Mark Reckless
Main Page: Mark Reckless (UK Independence Party - Rochester and Strood)Department Debates - View all Mark Reckless's debates with the Cabinet Office
(14 years, 5 months ago)
Commons ChamberI congratulate the hon. Member for West Dunbartonshire (Gemma Doyle) and Members on both sides of the House on the excellent maiden speeches we have heard today.
I thank you, Mr Deputy Speaker, for recognising me for this maiden speech. It is, after all, five years since my predecessor, Bob Marshall-Andrews, took to the airwaves to concede defeat. Many Members may have heard him admit defeat on that occasion, but not all may have heard him make later what has variously been described as an Al Gore-style retraction or a Lazarus-like recovery.

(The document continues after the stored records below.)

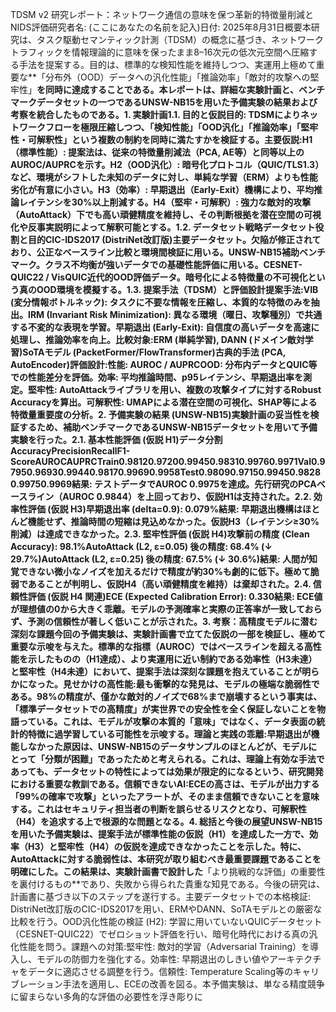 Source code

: TDSM v2 研究レポート：ネットワーク通信の意味を保つ革新的特徴量削減とNIDS評価研究者名: (ここにあなたの名前を記入)日付: 2025年8月31日概要本研究は、タスク駆動セマンティック計測（TDSM）の概念に基づき、ネットワークトラフィックを情報理論的に意味を保ったまま8–16次元の低次元空間へ圧縮する手法を提案する。目的は、標準的な検知性能を維持しつつ、実運用上極めて重要な**「分布外（OOD）データへの汎化性能」「推論効率」「敵対的攻撃への堅牢性」**を同時に達成することである。本レポートは、詳細な実験計画と、ベンチマークデータセットの一つであるUNSW-NB15を用いた予備実験の結果および考察を統合したものである。1. 実験計画1.1. 目的と仮説目的: TDSMによりネットワークフローを極限圧縮しつつ、「検知性能」「OOD汎化」「推論効率」「堅牢性・可解釈性」という複数の制約を同時に満たすかを検証する。主要仮説:H1（標準性能）: 提案法は、従来の特徴量削減法（PCA, AE等）と同等以上のAUROC/AUPRCを示す。H2（OOD汎化）: 暗号化プロトコル（QUIC/TLS1.3）など、環境がシフトした未知のデータに対し、単純な学習（ERM）よりも性能劣化が有意に小さい。H3（効率）: 早期退出（Early-Exit）機構により、平均推論レイテンシを30%以上削減する。H4（堅牢・可解釈）: 強力な敵対的攻撃（AutoAttack）下でも高い頑健精度を維持し、その判断根拠を潜在空間の可視化や反事実説明によって解釈可能とする。1.2. データセット戦略データセット役割と目的CIC-IDS2017 (DistriNet改訂版)主要データセット。欠陥が修正されており、公正なベースライン比較と環境間検証に用いる。UNSW-NB15補助ベンチマーク。クラス不均衡が強いデータでの基礎性能評価に用いる。CESNET-QUIC22 / VisQUIC近代的OOD評価データ。暗号化による特徴量の不可視化という真のOOD環境を模擬する。1.3. 提案手法（TDSM）と評価設計提案手法:VIB (変分情報ボトルネック): タスクに不要な情報を圧縮し、本質的な特徴のみを抽出。IRM (Invariant Risk Minimization): 異なる環境（曜日、攻撃種別）で共通する不変的な表現を学習。早期退出 (Early-Exit): 自信度の高いデータを高速に処理し、推論効率を向上。比較対象:ERM (単純学習), DANN (ドメイン敵対学習)SoTAモデル (PacketFormer/FlowTransformer)古典的手法 (PCA, AutoEncoder)評価設計:性能: AUROC / AUPRCOOD: 分布内データとQUIC等での性能差分を評価。効率: 平均推論時間、p95レイテンシ、早期退出率を測定。堅牢性: AutoAttackライブラリを用い、複数の攻撃タイプに対するRobust Accuracyを算出。可解釈性: UMAPによる潜在空間の可視化、SHAP等による特徴量重要度の分析。2. 予備実験の結果 (UNSW-NB15)実験計画の妥当性を検証するため、補助ベンチマークであるUNSW-NB15データセットを用いて予備実験を行った。2.1. 基本性能評価 (仮説 H1)データ分割AccuracyPrecisionRecallF1-ScoreAUROCAUPRCTrain0.98120.97200.99450.98310.99760.9971Val0.97950.96930.99440.98170.99690.9958Test0.98090.97150.99450.98280.99750.9969結果: テストデータでAUROC 0.9975を達成。先行研究のPCAベースライン（AUROC 0.9844）を上回っており、仮説H1は支持された。2.2. 効率性評価 (仮説 H3)早期退出率 (delta=0.9): 0.079%結果: 早期退出機構はほとんど機能せず、推論時間の短縮は見込めなかった。仮説H3（レイテンシ≥30%削減）は達成できなかった。2.3. 堅牢性評価 (仮説 H4)攻撃前の精度 (Clean Accuracy): 98.1%AutoAttack (L2, ε=0.05) 後の精度: 68.4% (↓ 29.7%)AutoAttack (L2, ε=0.25) 後の精度: 67.5% (↓ 30.6%)結果: 人間が知覚できない微小なノイズを加えるだけで精度が約30%も劇的に低下。極めて脆弱であることが判明し、仮説H4（高い頑健精度を維持）は棄却された。2.4. 信頼性評価 (仮説 H4 関連)ECE (Expected Calibration Error): 0.330結果: ECE値が理想値の0から大きく乖離。モデルの予測確率と実際の正答率が一致しておらず、予測の信頼性が著しく低いことが示された。3. 考察：高精度モデルに潜む深刻な課題今回の予備実験は、実験計画書で立てた仮説の一部を検証し、極めて重要な示唆を与えた。標準的な指標（AUROC）ではベースラインを超える高性能を示したものの（H1達成）、より実運用に近い制約である効率性（H3未達）と堅牢性（H4未達）において、提案手法は深刻な課題を抱えていることが明らかになった。見せかけの高性能:最も衝撃的な発見は、モデルの極端な脆弱性である。98%の精度が、僅かな敵対的ノイズで68%まで崩壊するという事実は、「標準データセットでの高精度」が実世界での安全性を全く保証しないことを物語っている。これは、モデルが攻撃の本質的「意味」ではなく、データ表面の統計的特徴に過学習している可能性を示唆する。理論と実践の乖離:早期退出が機能しなかった原因は、UNSW-NB15のデータサンプルのほとんどが、モデルにとって「分類が困難」であったためと考えられる。これは、理論上有効な手法であっても、データセットの特性によっては効果が限定的になるという、研究開発における重要な教訓である。信頼できないAI:ECEの高さは、モデルが出力する「99%の確率で攻撃」といったアラートが、そのまま信頼できないことを意味する。これはセキュリティ担当者の判断を誤らせるリスクとなり、可解釈性（H4）を追求する上で根源的な問題となる。4. 総括と今後の展望UNSW-NB15を用いた予備実験は、提案手法が標準性能の仮説（H1）を達成した一方で、効率（H3）と堅牢性（H4）の仮説を達成できなかったことを示した。特に、AutoAttackに対する脆弱性は、本研究が取り組むべき最重要課題であることを明確にした。この結果は、実験計画書で設計した**「より挑戦的な評価」の重要性を裏付けるもの**であり、失敗から得られた貴重な知見である。今後の研究は、計画書に基づき以下のステップを遂行する。主要データセットでの本格検証: DistriNet改訂版のCIC-IDS2017を用い、ERMやDANN、SoTAモデルとの厳密な比較を行う。OOD汎化性能の検証 (H2): 学習に用いていないQUICデータセット（CESNET-QUIC22）でゼロショット評価を行い、暗号化時代における真の汎化性能を問う。課題への対策:堅牢性: 敵対的学習（Adversarial Training）を導入し、モデルの防御力を強化する。効率性: 早期退出のしきい値やアーキテクチャをデータに適応させる調整を行う。信頼性: Temperature Scaling等のキャリブレーション手法を適用し、ECEの改善を図る。本予備実験は、単なる精度競争に留まらない多角的な評価の必要性を浮き彫りに
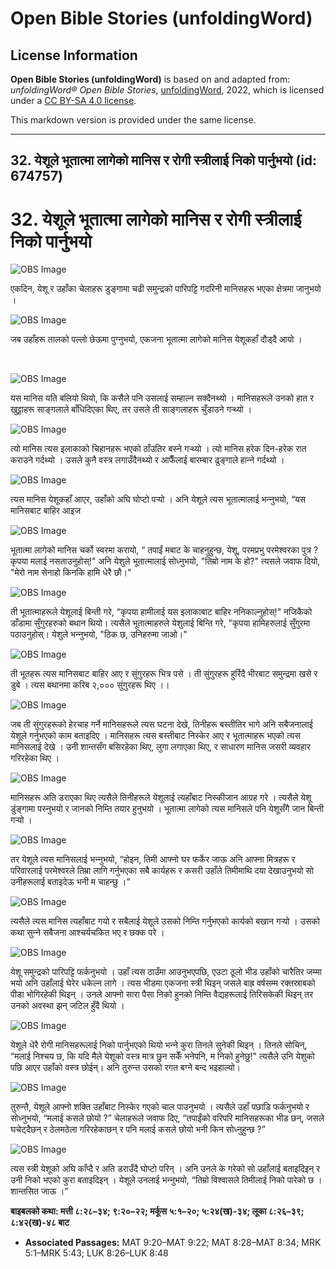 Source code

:# Open Bible Stories (unfoldingWord)

## License Information

**Open Bible Stories (unfoldingWord)** is based on and adapted from: _unfoldingWord® Open Bible Stories_, [unfoldingWord](https://unfoldingword.org/utw), 2022, which is licensed under a [CC BY-SA 4.0 license](https://creativecommons.org/licenses/by-sa/4.0/legalcode.en).

This markdown version is provided under the same license.



--------------------------------

## 32. येशूले भूतात्मा लागेको मानिस र रोगी स्‍त्रीलाई निको पार्नुभयो (id: 674757)

32\. येशूले भूतात्मा लागेको मानिस र रोगी स्‍त्रीलाई निको पार्नुभयो
==================================================================

![OBS Image](https://cdn.door43.org/obs/jpg/360px/obs-en-32-01.jpg)

एकदिन, येशू र उहाँका चेलाहरू डुङ्गामा चढी समुन्द्रको पारिपट्टि गदरिनी मानिसहरू भएका क्षेत्रमा जानुभयो ।

![OBS Image](https://cdn.door43.org/obs/jpg/360px/obs-en-32-02.jpg)

जब उहाँहरू तालको पल्लो छेऊमा पुग्‍नुभयो, एकजना भूतात्मा लागेको मानिस येशूकहाँ दौड्दै आयो ।

​

![OBS Image](https://cdn.door43.org/obs/jpg/360px/obs-en-32-03.jpg)

यस मानिस यति बलियो थियो, कि कसैले पनि उसलाई सम्हाल्न सक्दैनथ्यो । मानिसहरूले उनको हात र खुट्टाहरू साङ्गलाले बाँधिदिएका थिए, तर उसले ती साङ्गलाहरू चुँडाउने गर्‍थ्‍यो ।

![OBS Image](https://cdn.door43.org/obs/jpg/360px/obs-en-32-04.jpg)

त्यो मानिस त्यस इलाकाको चिहानहरू भएको ठाँउतिर बस्‍ने गर्‍थ्‍यो । त्यो मानिस हरेक दिन\-हरेक रात कराउने गर्दथ्यो । उसले कुनै वस्त्र लगाउँदैनथ्यो र आफैँलाई बारम्बार ढुङ्गाले हान्‍ने गर्दथ्यो ।

![OBS Image](https://cdn.door43.org/obs/jpg/360px/obs-en-32-05.jpg)

त्यस मानिस येशूकहाँ आएर, उहाँको अघि घोप्‍टो पर्‍यो । अनि येशूले त्यस भूतात्मालाई भन्‍नुभयो, “यस मानिसबाट बाहिर आइज

![OBS Image](https://cdn.door43.org/obs/jpg/360px/obs-en-32-06.jpg)

भूतात्मा लागेको मानिस चर्को स्वरमा करायो, “ तपाईं मबाट के चाहनुहुन्छ, येशू, परमप्रभु परमेश्‍वरका पुत्र ? कृपया मलाई नसताउनुहोस्!" अनि येशुले भूतात्मालाई सोध्‍नुभयो, "तिम्रो नाम के हो?" त्यसले जवाफ दियो, "मेरो नाम सेनाहो किनकि हामि धेरै छौ।"

![OBS Image](https://cdn.door43.org/obs/jpg/360px/obs-en-32-07.jpg)

ती भूतात्माहरूले येशूलाई बिन्ती गरे, “कृपया हामीलाई यस इलाकाबाट बाहिर ननिकाल्नुहोस्!" नजिकैको डाँडामा सुँगुरहरुको बथान थियो। त्‍यसैले भूतात्माहरुले येशुलाई बिन्‍ति गरे, "कृपया हामिहरुलाई सुँगुरमा पठाउनुहोस्। येशुले भन्‍नुभयो, "ठिक छ, उनिहरुमा जाओ।"

![OBS Image](https://cdn.door43.org/obs/jpg/360px/obs-en-32-08.jpg)

ती भूतहरू त्यस मानिसबाट बाहिर आए र सुंगुरहरू भित्र पसे । ती सुंगुरहरू हुर्रिदै भीरबाट समुन्द्रमा खसे र डुबे । त्यस बथानमा करिब २,००० सुंगुरहरू थिए ।।

![OBS Image](https://cdn.door43.org/obs/jpg/360px/obs-en-32-09.jpg)

जब ती सुंगुरहरूको हेरचाह गर्ने मानिसहरूले त्यस घटना देखे, तिनीहरू बस्तीतिर भागे अनि सबैजनालाई येशूले गर्नुभएको काम बताइदिए । मानिसहरू त्यस बस्तीबाट निस्केर आए र भूतात्माहरू भएको त्यस मानिसलाई देखे । उनी शान्तसँग बसिरहेका थिए, लुगा लगाएका थिए, र साधारण मानिस जसरी व्यवहार गरिरहेका थिए ।

![OBS Image](https://cdn.door43.org/obs/jpg/360px/obs-en-32-10.jpg)

मानिसहरू अति डराएका थिए त्यसैले तिनीहरूले येशूलाई त्यहाँबाट निस्कीजान आग्रह गरे । त्यसैले येशू डुंङ्गामा पस्‍नुभयो र जानको निम्ति तयार हुनुभयो । भूतात्मा लागेको त्यस मानिसले पनि येशूसँगै जान बिन्ती गर्‍यो ।

![OBS Image](https://cdn.door43.org/obs/jpg/360px/obs-en-32-11.jpg)

तर येशूले त्यस मानिसलाई भन्‍नुभयो, “होइन, तिमी आफ्नो घर फर्केर जाऊ अनि आफ्ना मित्रहरू र परिवारलाई परमेश्‍वरले तिम्रा लागि गर्नुभएका सबै कार्यहरू र कसरी उहाँले तिमीमाथि दया देखाउनुभयो सो उनीहरूलाई बताइदेऊ भनी म चाहन्छु ।”

![OBS Image](https://cdn.door43.org/obs/jpg/360px/obs-en-32-12.jpg)

त्यसैले त्यस मानिस त्यहाँबाट गयो र सबैलाई येशूले उसको निम्ति गर्नुभएको कार्यको बखान गर्‍यो । उसको कथा सुन्‍ने सबैजना आश्‍चर्यचकित भए र छक्क परे ।

![OBS Image](https://cdn.door43.org/obs/jpg/360px/obs-en-32-13.jpg)

येशू समुन्द्रको पारिपट्टि फर्कनुभयो । उहाँ त्यस ठाउँमा आउनुभएपछि, एउटा ठूलो भीड उहाँको चारैतिर जम्मा भयो अनि उहाँलाई घेरेर धकेल्न लागे । त्यस भीडमा एकजना स्‍त्री थिइन् जसले बाह्र वर्षसम्म रक्तस्राबको पीडा भोगिरहेकी थिइन् । उनले आफ्नो सारा पैसा निको हुनको निम्ति वैद्यहरूलाई तिरिसकेकी थिइन् तर उनको अवस्था झन् जटिल हुँदै थियो ।

![OBS Image](https://cdn.door43.org/obs/jpg/360px/obs-en-32-14.jpg)

येशूले धेरै रोगी मानिसहरूलाई निको पार्नुभएको थियो भन्‍ने कुरा तिनले सुनेकी थिइन् । तिनले सोचिन्, “मलाई निश्‍चय छ, कि यदि मैले येशूको वस्‍त्र मात्र छुन सकेँ भनेपनि, म निको हुनेछु!" त्‍यसैले उनि येशुको पछि आएर उहाँको वस्‍त्र छोईन्। अनि तुरुन्‍त उसको रगत बग्‍ने बन्‍द भइहाल्‍यो।

![OBS Image](https://cdn.door43.org/obs/jpg/360px/obs-en-32-15.jpg)

तुरुन्तै, येशूले आफ्नो शक्ति उहाँबाट निस्केर गएको चाल पाउनुभयो । त्यसैले उहाँ पछाडि फर्कनुभयो र सोध्‍नुभयो, “मलाई कसले छोयो ?” चेलाहरूले जवाफ दिए, “तपाईंको वरिपरि मानिसहरूका भीड छन्, जसले घचेट्दैछन् र ठेलमठेला गरिरहेकाछन् र पनि मलाई कसले छोयो भनी किन सोध्‍नुहुन्छ ?”

![OBS Image](https://cdn.door43.org/obs/jpg/360px/obs-en-32-16.jpg)

त्यस स्‍त्री येशूको अघि काँप्दै र अति डराउँदै घोप्टो परिन् । अनि उनले के गरेको सो उहाँलाई बताइदिइन् र उनी निको भएको कुरा बताइदिइन् । येशूले उनलाई भन्‍नुभयो, “तिम्रो विश्‍वासले तिमीलाई निको पारेको छ । शान्तसित जाऊ ।”

**बाइबलको कथा: मत्ती ८:२८–३४; ९:२०–२२; मर्कूस ५:१–२०; ५:२४(ख)\-३४; लूका ८:२६–३९; ८:४२(ख)\-४८ बाट**

* **Associated Passages:** MAT 9:20–MAT 9:22; MAT 8:28–MAT 8:34; MRK 5:1–MRK 5:43; LUK 8:26–LUK 8:48

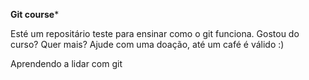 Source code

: 

******************************Git course*******************************

Esté um repositário teste para ensinar como o git funciona.
Gostou do curso? Quer mais? Ajude com uma doação, até um café é válido :)

Aprendendo a lidar com git

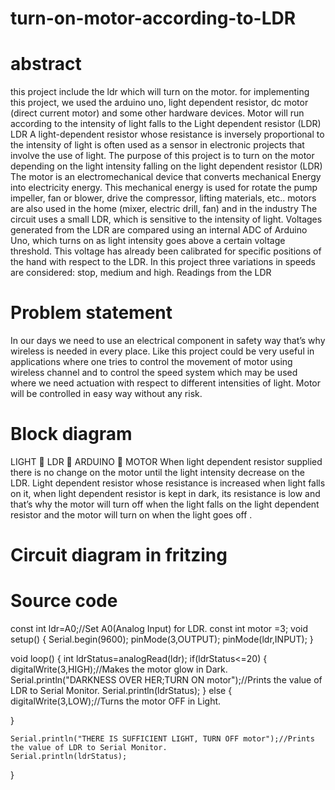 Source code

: # turn-on-motor-according-to-LDR
# abstract
this project include the ldr which will turn on the motor.
for implementing this project, we used the arduino uno, light dependent resistor, dc motor (direct current motor) and some other hardware devices.
Motor will run according to the intensity of light falls to the Light dependent resistor (LDR)
 LDR A light-dependent resistor whose resistance is inversely proportional to the intensity of light is often used as a sensor in electronic projects that involve the use of light.
The purpose of this project is to turn on the motor depending on the light intensity falling on the light dependent resistor (LDR) 
The motor is an electromechanical device that converts mechanical 
Energy into electricity energy.  This mechanical energy is used for
rotate  the  pump  impeller,  fan  or  blower,  drive  the  compressor,  lifting  materials, etc.. 
motors  are also used  in  the  home  (mixer,  electric  drill,  fan)  and  in  the industry
The circuit uses a small LDR, which is sensitive to the intensity of light. Voltages generated from the LDR are compared using an internal ADC of Arduino Uno, which turns on as light intensity goes above a certain voltage threshold. This voltage has already been calibrated for specific positions of the hand with respect to the LDR.
In this project three variations in speeds are considered: stop, medium and high. Readings from the LDR

   # Problem statement
In our days we need to use an electrical component in safety way that’s why wireless is needed in every place.
Like this project could be very useful in applications where one tries to control the movement of motor using wireless channel and to control the speed system which may be used where we need actuation with respect to different intensities of light.
Motor will be controlled in easy way without any risk.
# Block diagram
LIGHT		LDR		ARDUINO		MOTOR
When light dependent resistor supplied there is no change on the motor until the light intensity decrease on the LDR.
Light dependent resistor whose resistance is increased when light falls on it, when light dependent resistor is kept in dark, its resistance is low and that’s why the motor will turn off when the light falls on the light dependent resistor and the motor will turn on when the light goes off .
# Circuit diagram in fritzing
# Source code 
const int ldr=A0;//Set A0(Analog Input) for LDR.
const int motor =3;
void setup() {
Serial.begin(9600);
pinMode(3,OUTPUT);
pinMode(ldr,INPUT);
}

void loop() {
int ldrStatus=analogRead(ldr);
if(ldrStatus<=20)
{
  digitalWrite(3,HIGH);//Makes the motor glow in Dark.
Serial.println("DARKNESS OVER HER;TURN ON motor");//Prints the value of LDR to Serial Monitor.
Serial.println(ldrStatus);
}
else
  {
    digitalWrite(3,LOW);//Turns the motor OFF in Light.

  }
  
    Serial.println("THERE IS SUFFICIENT LIGHT, TURN OFF motor");//Prints the value of LDR to Serial Monitor.
    Serial.println(ldrStatus);
  }


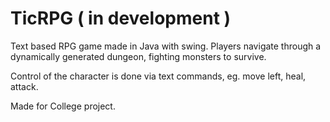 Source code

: # TicRPG ( in development )
Text based RPG game made in Java with swing. Players navigate through a dynamically generated dungeon, fighting monsters to survive.

Control of the character is done via text commands, eg. move left, heal, attack.

Made for College project.
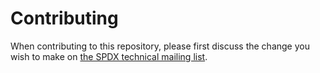 # Contributing

When contributing to this repository, please first discuss the change you wish to make on [the SPDX technical mailing list][spdx-tech].

[spdx-tech]: https://lists.spdx.org/mailman/listinfo/spdx-tech

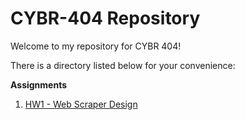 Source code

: # CYBR-404 Repository

Welcome to my repository for CYBR 404!

There is a directory listed below for your convenience:

**Assignments**
1. [HW1 - Web Scraper Design](https://github.com/gilbertk23/CYBR-404/blob/main/Assignments/Web%20Scraper/readme.md)
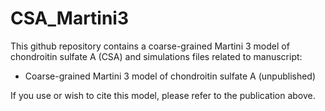 # CSA_Martini3
This github repository contains a coarse-grained Martini 3 model of chondroitin sulfate A (CSA) and simulations files related to manuscript:
  - Coarse-grained Martini 3 model of chondroitin sulfate A (unpublished)

If you use or wish to cite this model, please refer to the publication above.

Bob Marshall-Andrews represented the constituents of Medway for 13 years, highly ably holding the Government to account throughout that period. During that time he faced a pincer attack from my campaign and from his Front Bench. On one occasion, the Labour Whips were so keen to assist my campaign that they leaked the fact that they had given him permission to undertake legal work in Hong Kong for several weeks while Parliament was sitting. Such things are always opaque, but I understand that it was in retaliation for Mr Marshall-Andrews having auctioned a series of Whips’ letters to recalcitrant MPs, to raise money for the Campaign group.
Bob Marshall-Andrews had a number of great successes. He defended the right to trial by jury—I am delighted that my hon. Friend the Member for Esher and Walton (Mr Raab) took up that cause this evening—and he helped to prevent the extension of detention without trial. He played a major part locally in bringing the campuses of four universities to our constituency.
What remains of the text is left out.